- [Extracted records]
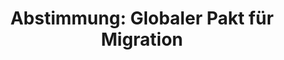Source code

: ---
abstimmung:
  abstimmung: 1
  bundestagssitzung: 69
  legislaturperiode: 19
categories:
- Todo
data:
- title: Abstimmungsergebnis 20181130_1-data.pdf
  url: /res/2021-btw/abstimmungsergebnisse/20181130_1-data.pdf
- title: Abstimmungsergebnis 20181130_1_xls-data.xls
  url: /res/2021-btw/abstimmungsergebnisse/20181130_1_xls-data.xls
- title: Abstimmungsergebnis 20181130_1_xls-datacsv
  url: /res/2021-btw/abstimmungsergebnisse/csv/20181130_1_xls-datacsv
ergebnis:
  afd:
    enthaltung: 0
    gesamt: 92
    ja: 86
    nein: 0
    nichtabgegeben: 6
    ungueltig: 0
  bü90/gr:
    enthaltung: 0
    gesamt: 67
    ja: 0
    nein: 63
    nichtabgegeben: 4
    ungueltig: 0
  cdu/csu:
    enthaltung: 0
    gesamt: 246
    ja: 1
    nein: 221
    nichtabgegeben: 24
    ungueltig: 0
  die linke.:
    enthaltung: 0
    gesamt: 69
    ja: 0
    nein: 59
    nichtabgegeben: 10
    ungueltig: 0
  fdp:
    enthaltung: 0
    gesamt: 80
    ja: 0
    nein: 68
    nichtabgegeben: 12
    ungueltig: 0
  file: 20181130_1_xls-data.xls
  fraktionslos:
    enthaltung: 0
    gesamt: 3
    ja: 2
    nein: 1
    nichtabgegeben: 0
    ungueltig: 0
  spd:
    enthaltung: 0
    gesamt: 152
    ja: 0
    nein: 129
    nichtabgegeben: 23
    ungueltig: 0
layout: abstimmung
links:
- title: Link zu bundestag.de
  url: https://www.bundestag.de/parlament/plenum/abstimmung/abstimmung?id=567
preview: 'Deutscher Bundestag


  69. Sitzung des Deutschen Bundestages

  am Freitag, 30. November 2018


  Endgültiges Ergebnis der Namentlichen Abstimmung Nr. 1


  Antrag der Abgeordneten Dr. Gottfried Curio, Marc Bernhard, Peter Boehringer, weiterer

  Abgeordneter und der Fraktion der AfD

  Aufforderung zur Abgabe einer Protokollerklärung zur völkerrechtlichen beziehungsweise

  rechtlichen Unverbindlichkeit des "Global Compact for Safe, Orderly and Regular

  Migration" für die Bundesrepublik Deutschland durch die deutsche Bundesregierung
  bei

  der Unterzeichnung des Pakets im Dezember in Marrakesch - Die Bundesrepublik

  Deutschland als "permanent objector"

  - Drucksache 19/6061 -'
tags:
- Todo
title: 'Abstimmung: Globaler Pakt für Migration'
---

- [Exercise instructions]
For the word "nein", state how many lines of the entries contain it, with nothing else.

- [Answer to this task]
7